Saturday, June 27, 2026

Developing Pharmaceutically Relevant Pd-Catalyzed C−N Coupling Reactivity Models Leveraging High-Throughput Experimentation

Seung Kyun Ha, Dipannita Kalyani, Michael S. West, Jessica Xu, Yu-hong Lam, Thomas Struble, Spencer Dreher, Shane W. Krska, Stephen L. Buchwald, and Klavs F. Jensen (2025)
Highlighted by Jan Jensen

Yield prediction is one of the most difficult and important challenges for machine learning applied to chemistry. This paper is a useful contribution because it provides a relatively large and systematic high-throughput dataset of ca. 4000 Pd-catalyzed C−N coupling reactions, spanning a wide variety of secondary amines and aryl bromides relevant to medicinal chemistry.

One important caveat is that the study does not address full reaction-condition optimization. All scope reactions are run using a single set of reaction conditions: one catalyst, one base, and one solvent system. The task is therefore better described as substrate-scope prediction under fixed conditions, rather than general prediction of reaction yield across arbitrary reaction conditions.

Significantly, the authors provide a useful reality check on the quality of yield data. For 32 repeated reactions, the measured product Liquid Chromatography Area Percent (LCAP) values correlate poorly, with (R^2 = 0.35). This experimental variability motivates their decision to treat the problem as binary classification rather than regression. A threshold of 20% product LCAP is chosen to define a “successful” reaction, and the repeated reactions are then consistent under this classification scheme in 27 cases. This supports a broader cautionary point: if yields from carefully controlled HTE experiments are already noisy at the level of absolute values, then predicting precise yield values from heterogeneous literature or web-scraped data is likely to be extremely difficult, and perhaps unrealistic in many settings.

The authors construct four different test sets to ascertain whether ML models can be used to extrapolate to unseen amines (amine OSS), aryl bromides (ArX OSS), or both (Both OSS) in addition to standard interpolation (DRS(n) where n is the percentage of the dataset used for training).

The authors compare several model classes and molecular representations, including random forests, decision trees, AdaBoost, fully connected neural networks, and MPNNs using Chemprop. Input features include one-hot encodings, Morgan fingerprints, quantum-mechanical fingerprints, molecular graphs, and combinations of these. Overall, the best models are usually either random forests with fingerprint-based descriptors, sometimes augmented with QM descriptors for the reacting components, or MPNNs. However, the optimal model and representation depend on the data split, which is itself an important result: there is no single universally best model for all generalization tasks.

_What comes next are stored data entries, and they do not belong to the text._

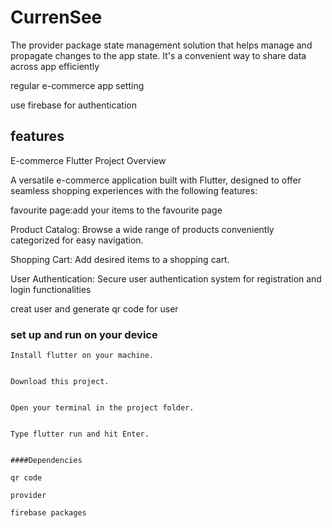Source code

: # CurrenSee
The provider package state management solution that helps manage and propagate changes to the app state. It's a convenient way to share data across app efficiently


regular e-commerce app setting


use firebase for authentication


## features
E-commerce Flutter Project Overview


A versatile e-commerce application built with Flutter, designed to offer seamless shopping experiences with the following features:


favourite page:add your items to the favourite page


Product Catalog: Browse a wide range of products conveniently categorized for easy navigation.


Shopping Cart: Add desired items to a shopping cart.


User Authentication: Secure user authentication system for registration and login functionalities


creat user and generate qr code for user
### set up and run on your device

    Install flutter on your machine.

    
    Download this project.

    
    Open your terminal in the project folder.

    
    Type flutter run and hit Enter.


    ####Dependencies

    qr code
    
    provider

    firebase packages
    
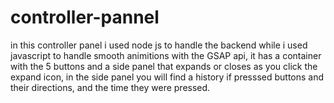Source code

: # controller-pannel

in this controller panel i used node js to handle the backend while i used
javascript to handle smooth animitions with the GSAP api, it has a container with the 5 buttons
and a side panel that expands or closes as you click the expand icon, in the side panel you will find
a history if presssed buttons and their directions, and the time they were pressed.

The best model for each split is then used to design a corresponding prospective validation library of 96 reactions. The models are first retrained on the full experimental dataset using the best architecture, input features, and hyperparameters identified from the retrospective modeling. For the DRS validation library, the DRS25 settings are used. Each validation library is constructed so that approximately half of the reactions are predicted to give >20% LCAP and half are predicted to give <20% LCAP. The confidence threshold is >0.9 for the Amine OOS, ArX OOS, and DRS libraries, and >0.8 for the Both OOS library. For OOS amines or aryl halides, the selected substrates must also have a maximum Tanimoto similarity <0.7 to the corresponding substrates used in the model-building dataset. Thus, the validation libraries are not random samples of chemical space; they are enriched for reactions where the model is sufficiently confident.

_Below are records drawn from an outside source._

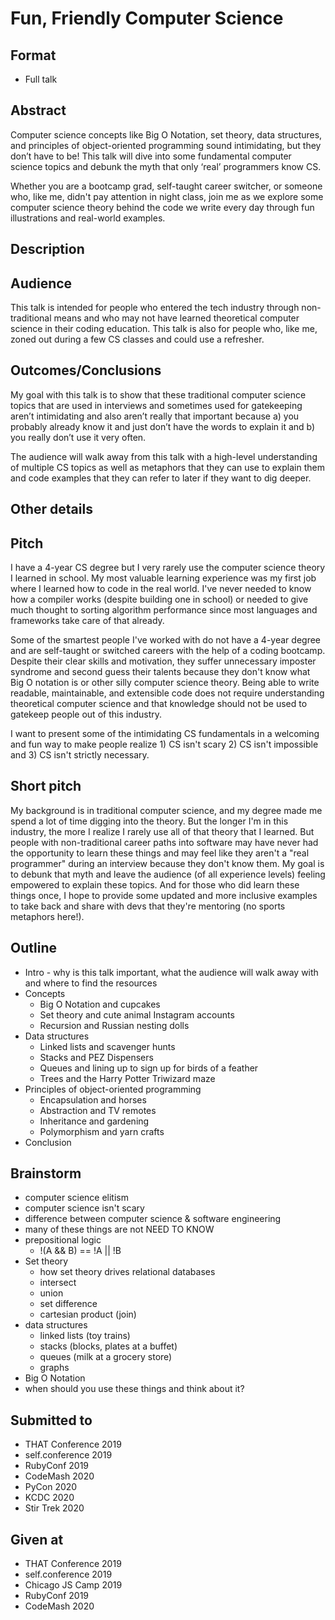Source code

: # Fun, Friendly Computer Science

## Format

* Full talk

## Abstract
Computer science concepts like Big O Notation, set theory, data structures, and principles of object-oriented programming sound intimidating, but they don’t have to be! This talk will dive into some fundamental computer science topics and debunk the myth that only ‘real’ programmers know CS.

Whether you are a bootcamp grad, self-taught career switcher, or someone who, like me, didn't pay attention in night class, join me as we explore some computer science theory behind the code we write every day through fun illustrations and real-world examples.

## Description


## Audience
This talk is intended for people who entered the tech industry through non-traditional means and who may not have learned theoretical computer science in their coding education. This talk is also for people who, like me, zoned out during a few CS classes and could use a refresher.


## Outcomes/Conclusions
My goal with this talk is to show that these traditional computer science topics that are used in interviews and sometimes used for gatekeeping aren’t intimidating and also aren’t really that important because a) you probably already know it and just don’t have the words to explain it and b) you really don’t use it very often.

The audience will walk away from this talk with a high-level understanding of multiple CS topics as well as metaphors that they can use to explain them and code examples that they can refer to later if they want to dig deeper.


## Other details

## Pitch
I have a 4-year CS degree but I very rarely use the computer science theory I learned in school. My most valuable learning experience was my first job where I learned how to code in the real world. I've never needed to know how a compiler works (despite building one in school) or needed to give much thought to sorting algorithm performance since most languages and frameworks take care of that already. 

Some of the smartest people I've worked with do not have a 4-year degree and are self-taught or switched careers with the help of a coding bootcamp. Despite their clear skills and motivation, they suffer unnecessary imposter syndrome and second guess their talents because they don't know what Big O notation is or other silly computer science theory. Being able to write readable, maintainable, and extensible code does not require understanding theoretical computer science and that knowledge should not be used to gatekeep people out of this industry.

I want to present some of the intimidating CS fundamentals in a welcoming and fun way to make people realize 1) CS isn't scary 2) CS isn't impossible and 3) CS isn't strictly necessary.

## Short pitch
My background is in traditional computer science, and my degree made me spend a lot of time digging into the theory. But the longer I'm in this industry, the more I realize I rarely use all of that theory that I learned. But people with non-traditional career paths into software may have never had the opportunity to learn these things and may feel like they aren't a "real programmer" during an interview because they don't know them. My goal is to debunk that myth and leave the audience (of all experience levels) feeling empowered to explain these topics. And for those who did learn these things once, I hope to provide some updated and more inclusive examples to take back and share with devs that they're mentoring (no sports metaphors here!).

## Outline
- Intro - why is this talk important, what the audience will walk away with and where to find the resources
- Concepts
  - Big O Notation and cupcakes
  - Set theory and cute animal Instagram accounts
  - Recursion and Russian nesting dolls
- Data structures
  - Linked lists and scavenger hunts
  - Stacks and PEZ Dispensers
  - Queues and lining up to sign up for birds of a feather
  - Trees and the Harry Potter Triwizard maze
- Principles of object-oriented programming
  - Encapsulation and horses
  - Abstraction and TV remotes
  - Inheritance and gardening
  - Polymorphism and yarn crafts
- Conclusion

## Brainstorm
- computer science elitism
- computer science isn't scary
- difference between computer science & software engineering
- many of these things are not NEED TO KNOW
- prepositional logic
  - !(A && B) == !A || !B
- Set theory
  - how set theory drives relational databases
  - intersect
  - union
  - set difference
  - cartesian product (join)
- data structures
  - linked lists (toy trains)
  - stacks (blocks, plates at a buffet)
  - queues (milk at a grocery store)
  - graphs
- Big O Notation
- when should you use these things and think about it?


## Submitted to
- THAT Conference 2019
- self.conference 2019
- RubyConf 2019
- CodeMash 2020
- PyCon 2020
- KCDC 2020
- Stir Trek 2020

## Given at
- THAT Conference 2019
- self.conference 2019
- Chicago JS Camp 2019
- RubyConf 2019
- CodeMash 2020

The prospective validation results are impressive. For the Amine OOS library, the RF model gives 11 false positives, and no false negatives. For the ArX OOS library, the MPNN gives 3 false positives, and 2 false negatives. For the Both OOS library, the RF model performs less well but still gives useful enrichment, with most errors arising from false positives rather than false negatives. For the DRS25 library, the RF model performs extremely well, with essentially perfect precision and only one false negative. Overall, the models are especially good at avoiding false negatives, which is important in a medicinal chemistry setting because false negatives could cause chemists to discard reactions that would actually work.

Having said that, this study represents something close to a best-case scenario for reaction-outcome prediction. The dataset is large by the standards of synthetic chemistry, with around 4000 systematically generated reactions. The reactions are all run under the same conditions, reducing experimental heterogeneity. The positive rate is also relatively high: about 35% of the reactions exceed the 20% LCAP threshold. This makes the classification task easier than many realistic discovery settings where successful reactions are much rarer. Finally, because the dataset is large and the hit rate is high, the models can make a substantial number of high-confidence predictions, which enables the construction of balanced validation libraries with 50% predicted successes and 50% predicted failures. In smaller, noisier, or more imbalanced datasets, this level of prospective performance would likely be much harder to achieve.


This work is licensed under a Creative Commons Attribution 4.0 International License.